DATASET RECORDS ▸
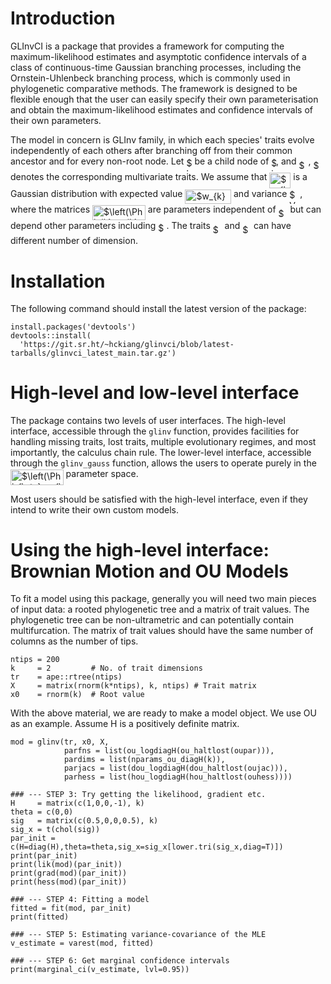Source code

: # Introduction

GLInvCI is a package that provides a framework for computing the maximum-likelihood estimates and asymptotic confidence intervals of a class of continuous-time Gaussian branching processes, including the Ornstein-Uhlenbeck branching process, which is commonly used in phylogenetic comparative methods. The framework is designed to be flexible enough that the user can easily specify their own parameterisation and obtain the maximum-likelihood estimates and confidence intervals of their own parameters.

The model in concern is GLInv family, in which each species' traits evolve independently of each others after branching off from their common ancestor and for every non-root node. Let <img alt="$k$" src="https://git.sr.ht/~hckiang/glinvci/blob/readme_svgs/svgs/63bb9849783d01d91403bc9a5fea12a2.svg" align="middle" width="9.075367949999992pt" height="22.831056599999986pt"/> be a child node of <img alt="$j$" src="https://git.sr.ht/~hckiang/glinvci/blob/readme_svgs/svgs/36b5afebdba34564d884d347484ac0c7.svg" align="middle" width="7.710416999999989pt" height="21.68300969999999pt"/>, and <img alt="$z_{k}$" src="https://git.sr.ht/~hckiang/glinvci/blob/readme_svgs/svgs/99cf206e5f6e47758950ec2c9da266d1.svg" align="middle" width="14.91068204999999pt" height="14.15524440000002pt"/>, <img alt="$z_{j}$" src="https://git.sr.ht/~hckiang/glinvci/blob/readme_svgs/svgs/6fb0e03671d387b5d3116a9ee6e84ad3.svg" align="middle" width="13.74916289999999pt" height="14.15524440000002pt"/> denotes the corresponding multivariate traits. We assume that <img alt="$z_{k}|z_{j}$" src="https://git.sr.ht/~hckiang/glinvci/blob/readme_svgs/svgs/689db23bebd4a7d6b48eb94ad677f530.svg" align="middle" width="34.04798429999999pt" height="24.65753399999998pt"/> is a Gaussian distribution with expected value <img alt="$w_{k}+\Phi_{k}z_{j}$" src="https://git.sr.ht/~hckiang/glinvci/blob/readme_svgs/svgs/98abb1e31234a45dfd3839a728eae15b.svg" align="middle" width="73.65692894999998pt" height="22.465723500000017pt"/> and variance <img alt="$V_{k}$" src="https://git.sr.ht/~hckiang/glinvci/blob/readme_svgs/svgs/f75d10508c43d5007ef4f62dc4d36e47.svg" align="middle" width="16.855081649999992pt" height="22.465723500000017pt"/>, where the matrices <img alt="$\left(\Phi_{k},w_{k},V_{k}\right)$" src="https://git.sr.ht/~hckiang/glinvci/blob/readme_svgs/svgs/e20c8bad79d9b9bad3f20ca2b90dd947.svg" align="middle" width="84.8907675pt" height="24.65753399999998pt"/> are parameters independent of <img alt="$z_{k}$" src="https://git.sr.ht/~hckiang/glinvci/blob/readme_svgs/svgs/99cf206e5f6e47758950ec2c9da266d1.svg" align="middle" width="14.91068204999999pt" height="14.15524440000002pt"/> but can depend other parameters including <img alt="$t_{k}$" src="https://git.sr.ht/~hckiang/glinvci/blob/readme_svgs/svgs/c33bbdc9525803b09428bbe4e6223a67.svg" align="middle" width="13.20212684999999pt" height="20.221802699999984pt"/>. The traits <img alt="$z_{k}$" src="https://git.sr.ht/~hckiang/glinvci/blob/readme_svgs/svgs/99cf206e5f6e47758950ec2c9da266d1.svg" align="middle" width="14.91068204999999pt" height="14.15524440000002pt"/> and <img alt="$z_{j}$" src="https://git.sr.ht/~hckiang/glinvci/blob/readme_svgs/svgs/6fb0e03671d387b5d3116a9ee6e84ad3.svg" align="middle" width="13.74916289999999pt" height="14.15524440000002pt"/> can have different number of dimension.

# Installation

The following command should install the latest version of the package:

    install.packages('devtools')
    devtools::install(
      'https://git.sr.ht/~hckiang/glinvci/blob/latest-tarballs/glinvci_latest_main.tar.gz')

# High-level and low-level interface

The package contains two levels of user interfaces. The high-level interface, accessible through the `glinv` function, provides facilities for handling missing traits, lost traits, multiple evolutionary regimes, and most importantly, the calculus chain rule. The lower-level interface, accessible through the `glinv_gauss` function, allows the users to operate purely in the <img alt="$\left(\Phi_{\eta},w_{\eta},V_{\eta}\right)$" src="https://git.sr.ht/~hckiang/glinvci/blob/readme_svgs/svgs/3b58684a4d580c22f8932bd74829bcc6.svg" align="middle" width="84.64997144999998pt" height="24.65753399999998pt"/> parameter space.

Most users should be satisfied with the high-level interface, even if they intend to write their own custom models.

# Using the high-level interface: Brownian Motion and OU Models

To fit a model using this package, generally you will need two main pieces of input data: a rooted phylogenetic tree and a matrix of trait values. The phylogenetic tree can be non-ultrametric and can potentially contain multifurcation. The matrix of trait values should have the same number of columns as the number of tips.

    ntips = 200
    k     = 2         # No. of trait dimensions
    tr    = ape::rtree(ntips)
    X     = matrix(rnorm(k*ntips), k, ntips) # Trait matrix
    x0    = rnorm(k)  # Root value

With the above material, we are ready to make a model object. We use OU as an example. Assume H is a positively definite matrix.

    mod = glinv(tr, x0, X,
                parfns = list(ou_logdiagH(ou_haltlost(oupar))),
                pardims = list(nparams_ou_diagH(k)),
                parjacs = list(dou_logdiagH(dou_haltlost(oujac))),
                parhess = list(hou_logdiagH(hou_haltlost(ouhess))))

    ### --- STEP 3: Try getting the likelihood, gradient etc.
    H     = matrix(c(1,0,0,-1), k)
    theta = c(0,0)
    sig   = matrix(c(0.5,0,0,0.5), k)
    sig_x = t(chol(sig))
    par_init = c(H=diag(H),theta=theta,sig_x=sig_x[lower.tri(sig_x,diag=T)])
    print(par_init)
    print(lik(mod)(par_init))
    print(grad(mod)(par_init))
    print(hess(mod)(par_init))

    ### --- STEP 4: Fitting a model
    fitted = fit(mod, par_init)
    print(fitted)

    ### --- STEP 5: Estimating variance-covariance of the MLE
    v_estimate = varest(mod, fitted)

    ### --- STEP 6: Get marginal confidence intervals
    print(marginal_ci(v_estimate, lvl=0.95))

==

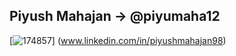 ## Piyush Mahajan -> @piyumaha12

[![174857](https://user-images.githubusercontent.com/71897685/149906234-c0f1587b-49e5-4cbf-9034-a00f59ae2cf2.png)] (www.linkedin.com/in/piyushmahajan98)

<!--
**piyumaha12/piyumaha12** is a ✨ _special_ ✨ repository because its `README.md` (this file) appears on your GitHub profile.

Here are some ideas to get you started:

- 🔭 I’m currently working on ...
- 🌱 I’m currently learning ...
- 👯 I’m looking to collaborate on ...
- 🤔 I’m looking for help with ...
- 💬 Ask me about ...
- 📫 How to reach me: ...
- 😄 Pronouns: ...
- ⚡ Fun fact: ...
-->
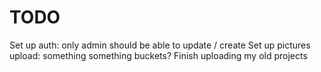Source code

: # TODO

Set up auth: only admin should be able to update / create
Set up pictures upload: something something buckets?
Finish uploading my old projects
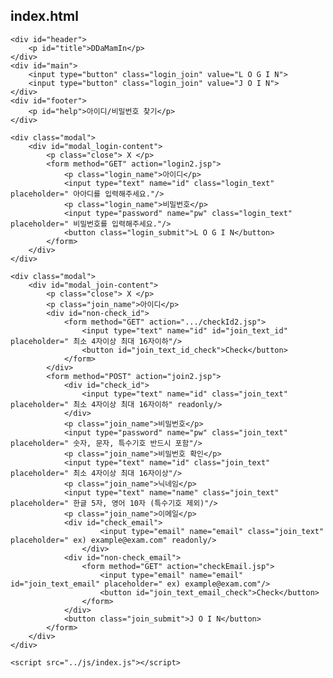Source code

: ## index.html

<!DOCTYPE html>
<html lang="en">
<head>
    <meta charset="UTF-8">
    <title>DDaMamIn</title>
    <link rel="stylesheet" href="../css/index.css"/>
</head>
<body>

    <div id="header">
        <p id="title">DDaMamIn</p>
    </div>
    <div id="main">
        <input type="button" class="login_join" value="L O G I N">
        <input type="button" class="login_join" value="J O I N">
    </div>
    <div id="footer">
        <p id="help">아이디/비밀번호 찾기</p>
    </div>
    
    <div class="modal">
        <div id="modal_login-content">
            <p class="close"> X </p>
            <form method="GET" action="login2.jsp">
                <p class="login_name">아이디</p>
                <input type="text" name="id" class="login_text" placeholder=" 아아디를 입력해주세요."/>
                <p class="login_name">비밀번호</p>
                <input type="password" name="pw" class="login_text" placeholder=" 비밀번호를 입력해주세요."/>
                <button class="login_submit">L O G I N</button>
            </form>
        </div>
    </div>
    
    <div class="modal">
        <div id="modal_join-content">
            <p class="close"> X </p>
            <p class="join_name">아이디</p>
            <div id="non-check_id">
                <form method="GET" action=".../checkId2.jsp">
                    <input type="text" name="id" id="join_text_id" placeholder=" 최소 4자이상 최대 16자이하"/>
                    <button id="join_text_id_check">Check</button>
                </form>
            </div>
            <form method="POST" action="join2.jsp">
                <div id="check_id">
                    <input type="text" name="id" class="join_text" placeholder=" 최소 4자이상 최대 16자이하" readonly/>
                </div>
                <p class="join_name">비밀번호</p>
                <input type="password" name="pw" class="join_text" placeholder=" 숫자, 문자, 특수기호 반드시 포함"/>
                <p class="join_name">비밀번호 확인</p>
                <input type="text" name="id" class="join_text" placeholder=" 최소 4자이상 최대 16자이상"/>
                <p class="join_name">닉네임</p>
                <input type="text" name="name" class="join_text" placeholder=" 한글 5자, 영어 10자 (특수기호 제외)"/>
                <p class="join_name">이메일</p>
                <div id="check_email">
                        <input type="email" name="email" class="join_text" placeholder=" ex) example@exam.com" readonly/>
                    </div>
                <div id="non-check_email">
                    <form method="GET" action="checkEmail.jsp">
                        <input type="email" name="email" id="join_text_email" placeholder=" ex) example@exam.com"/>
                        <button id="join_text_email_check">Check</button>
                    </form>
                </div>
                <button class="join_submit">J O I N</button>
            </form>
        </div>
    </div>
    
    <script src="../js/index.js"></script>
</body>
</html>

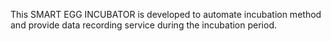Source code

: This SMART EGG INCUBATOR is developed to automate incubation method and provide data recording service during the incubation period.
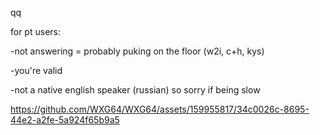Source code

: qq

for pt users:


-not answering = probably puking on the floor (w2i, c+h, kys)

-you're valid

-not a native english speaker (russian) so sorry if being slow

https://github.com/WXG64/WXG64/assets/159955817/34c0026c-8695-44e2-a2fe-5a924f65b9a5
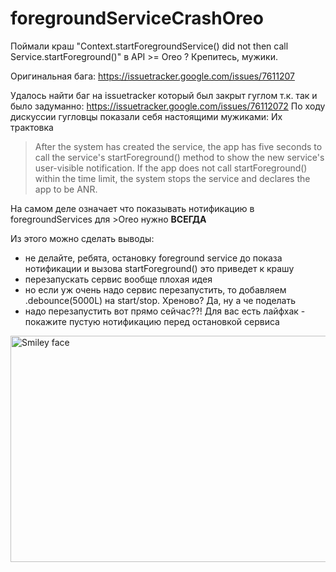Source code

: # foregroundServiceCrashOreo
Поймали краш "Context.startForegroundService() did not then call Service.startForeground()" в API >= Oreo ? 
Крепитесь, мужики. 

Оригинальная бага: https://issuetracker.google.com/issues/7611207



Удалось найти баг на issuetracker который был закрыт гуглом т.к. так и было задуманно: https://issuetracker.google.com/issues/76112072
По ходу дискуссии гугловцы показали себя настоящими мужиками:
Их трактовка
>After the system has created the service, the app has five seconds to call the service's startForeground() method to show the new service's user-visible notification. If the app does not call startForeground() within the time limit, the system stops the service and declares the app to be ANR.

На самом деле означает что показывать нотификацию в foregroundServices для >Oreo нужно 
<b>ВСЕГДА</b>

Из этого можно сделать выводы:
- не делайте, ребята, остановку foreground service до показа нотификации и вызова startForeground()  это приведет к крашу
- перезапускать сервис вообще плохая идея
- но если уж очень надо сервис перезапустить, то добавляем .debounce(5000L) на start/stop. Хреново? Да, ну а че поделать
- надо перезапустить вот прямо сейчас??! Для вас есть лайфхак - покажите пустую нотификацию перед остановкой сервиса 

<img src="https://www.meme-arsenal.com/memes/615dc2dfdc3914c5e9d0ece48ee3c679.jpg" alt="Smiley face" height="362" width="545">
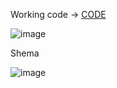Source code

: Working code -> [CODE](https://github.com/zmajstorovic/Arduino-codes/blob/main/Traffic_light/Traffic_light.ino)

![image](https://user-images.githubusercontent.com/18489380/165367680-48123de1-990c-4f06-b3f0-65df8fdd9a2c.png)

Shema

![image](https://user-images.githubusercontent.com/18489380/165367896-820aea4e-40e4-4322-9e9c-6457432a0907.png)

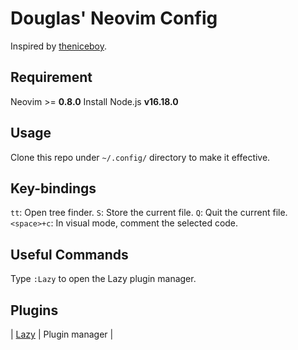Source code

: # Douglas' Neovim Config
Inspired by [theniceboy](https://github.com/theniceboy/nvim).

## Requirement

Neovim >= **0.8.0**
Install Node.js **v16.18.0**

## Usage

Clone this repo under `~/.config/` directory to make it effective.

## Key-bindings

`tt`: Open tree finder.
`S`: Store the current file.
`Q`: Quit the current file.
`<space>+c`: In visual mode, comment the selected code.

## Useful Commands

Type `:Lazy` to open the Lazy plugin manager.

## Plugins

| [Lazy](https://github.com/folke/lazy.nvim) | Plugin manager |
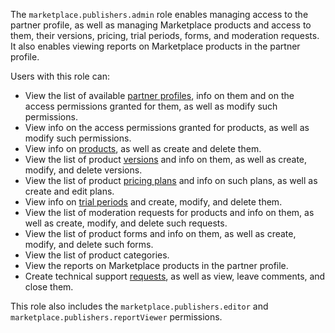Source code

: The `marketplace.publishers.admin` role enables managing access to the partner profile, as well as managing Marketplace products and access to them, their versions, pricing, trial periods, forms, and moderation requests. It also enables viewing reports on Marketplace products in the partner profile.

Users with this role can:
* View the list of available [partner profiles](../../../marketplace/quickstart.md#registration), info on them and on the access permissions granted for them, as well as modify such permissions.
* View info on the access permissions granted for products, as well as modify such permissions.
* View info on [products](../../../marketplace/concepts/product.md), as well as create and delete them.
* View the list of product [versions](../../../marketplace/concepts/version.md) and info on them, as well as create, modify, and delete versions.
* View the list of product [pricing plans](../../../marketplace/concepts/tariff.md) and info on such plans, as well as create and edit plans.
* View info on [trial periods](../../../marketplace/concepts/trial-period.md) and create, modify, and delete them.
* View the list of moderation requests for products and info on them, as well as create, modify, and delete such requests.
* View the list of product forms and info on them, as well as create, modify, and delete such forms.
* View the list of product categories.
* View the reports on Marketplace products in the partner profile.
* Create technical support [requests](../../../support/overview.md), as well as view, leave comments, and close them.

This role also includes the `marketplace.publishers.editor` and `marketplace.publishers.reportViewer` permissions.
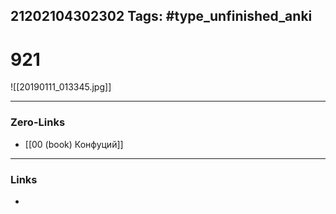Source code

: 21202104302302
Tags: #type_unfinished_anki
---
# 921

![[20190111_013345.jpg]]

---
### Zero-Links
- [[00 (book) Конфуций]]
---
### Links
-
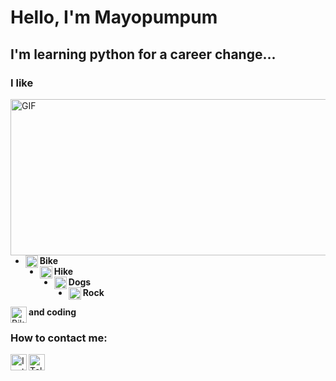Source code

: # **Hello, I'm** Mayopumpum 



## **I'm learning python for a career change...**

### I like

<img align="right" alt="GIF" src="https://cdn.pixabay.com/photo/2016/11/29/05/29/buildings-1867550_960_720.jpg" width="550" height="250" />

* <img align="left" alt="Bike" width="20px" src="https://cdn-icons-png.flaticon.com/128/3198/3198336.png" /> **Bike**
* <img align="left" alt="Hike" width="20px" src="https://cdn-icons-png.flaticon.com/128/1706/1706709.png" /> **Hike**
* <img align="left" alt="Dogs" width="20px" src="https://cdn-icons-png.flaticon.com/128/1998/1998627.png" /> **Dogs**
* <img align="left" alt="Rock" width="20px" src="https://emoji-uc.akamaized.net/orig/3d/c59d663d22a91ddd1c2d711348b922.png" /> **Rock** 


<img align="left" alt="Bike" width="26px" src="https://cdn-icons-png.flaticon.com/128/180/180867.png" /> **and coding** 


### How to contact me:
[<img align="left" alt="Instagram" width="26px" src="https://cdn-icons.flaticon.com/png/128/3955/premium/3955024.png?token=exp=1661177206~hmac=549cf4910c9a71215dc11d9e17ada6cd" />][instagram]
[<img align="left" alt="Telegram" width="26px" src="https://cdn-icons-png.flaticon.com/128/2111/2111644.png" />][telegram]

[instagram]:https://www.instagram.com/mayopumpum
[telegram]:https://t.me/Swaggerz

...

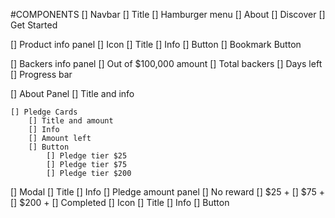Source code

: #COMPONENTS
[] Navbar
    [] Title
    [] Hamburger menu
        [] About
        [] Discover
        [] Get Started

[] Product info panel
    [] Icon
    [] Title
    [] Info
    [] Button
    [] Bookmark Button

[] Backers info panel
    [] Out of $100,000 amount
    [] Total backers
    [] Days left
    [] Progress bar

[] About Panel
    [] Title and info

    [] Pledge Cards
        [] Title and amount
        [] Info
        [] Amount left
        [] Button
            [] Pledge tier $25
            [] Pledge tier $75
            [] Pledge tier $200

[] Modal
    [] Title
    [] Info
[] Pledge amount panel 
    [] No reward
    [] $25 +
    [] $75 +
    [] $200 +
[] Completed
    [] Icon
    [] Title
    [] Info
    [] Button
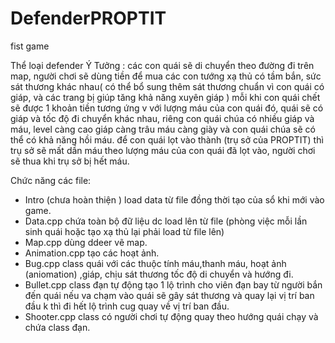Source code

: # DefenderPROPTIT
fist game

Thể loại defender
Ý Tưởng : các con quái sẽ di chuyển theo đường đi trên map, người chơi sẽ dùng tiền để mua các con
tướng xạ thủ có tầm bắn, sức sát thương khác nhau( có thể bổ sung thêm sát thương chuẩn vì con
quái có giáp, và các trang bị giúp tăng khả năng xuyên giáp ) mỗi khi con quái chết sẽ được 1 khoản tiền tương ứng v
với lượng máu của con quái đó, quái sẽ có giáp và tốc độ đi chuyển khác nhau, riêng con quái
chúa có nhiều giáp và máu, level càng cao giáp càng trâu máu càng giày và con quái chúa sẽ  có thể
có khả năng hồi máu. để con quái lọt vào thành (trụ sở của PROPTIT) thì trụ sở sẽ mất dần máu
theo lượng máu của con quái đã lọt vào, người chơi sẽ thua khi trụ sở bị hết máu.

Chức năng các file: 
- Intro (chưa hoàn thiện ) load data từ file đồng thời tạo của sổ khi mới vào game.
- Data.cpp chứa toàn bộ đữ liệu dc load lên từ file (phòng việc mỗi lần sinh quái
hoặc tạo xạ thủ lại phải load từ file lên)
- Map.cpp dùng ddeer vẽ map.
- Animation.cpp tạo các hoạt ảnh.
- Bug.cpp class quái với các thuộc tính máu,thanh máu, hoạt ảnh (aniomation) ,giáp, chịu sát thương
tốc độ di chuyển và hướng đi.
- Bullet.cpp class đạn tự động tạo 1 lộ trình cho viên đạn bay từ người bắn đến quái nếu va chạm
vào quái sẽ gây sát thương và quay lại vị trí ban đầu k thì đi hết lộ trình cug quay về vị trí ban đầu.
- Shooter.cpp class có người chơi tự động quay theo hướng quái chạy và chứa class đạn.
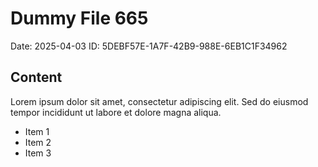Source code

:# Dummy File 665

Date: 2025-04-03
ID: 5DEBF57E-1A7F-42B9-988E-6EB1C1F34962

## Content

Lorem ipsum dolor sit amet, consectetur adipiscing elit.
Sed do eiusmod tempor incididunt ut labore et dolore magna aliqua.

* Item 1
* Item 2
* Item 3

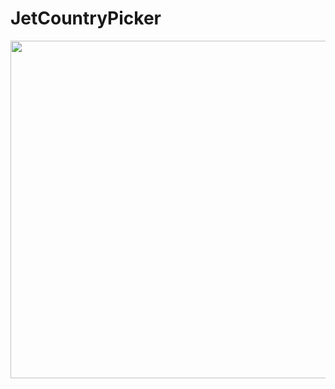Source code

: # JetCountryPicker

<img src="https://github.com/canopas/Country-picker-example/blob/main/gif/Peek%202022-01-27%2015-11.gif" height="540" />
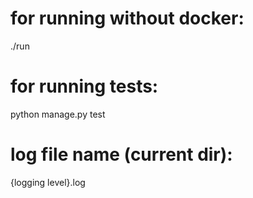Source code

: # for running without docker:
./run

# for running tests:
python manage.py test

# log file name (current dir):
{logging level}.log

EXERCISE OBJECTIVE ▸ In how many lines of the data does the string "make" occur? Answer with the number and nothing else.

OUTPUT OF THE TASK ▸ 2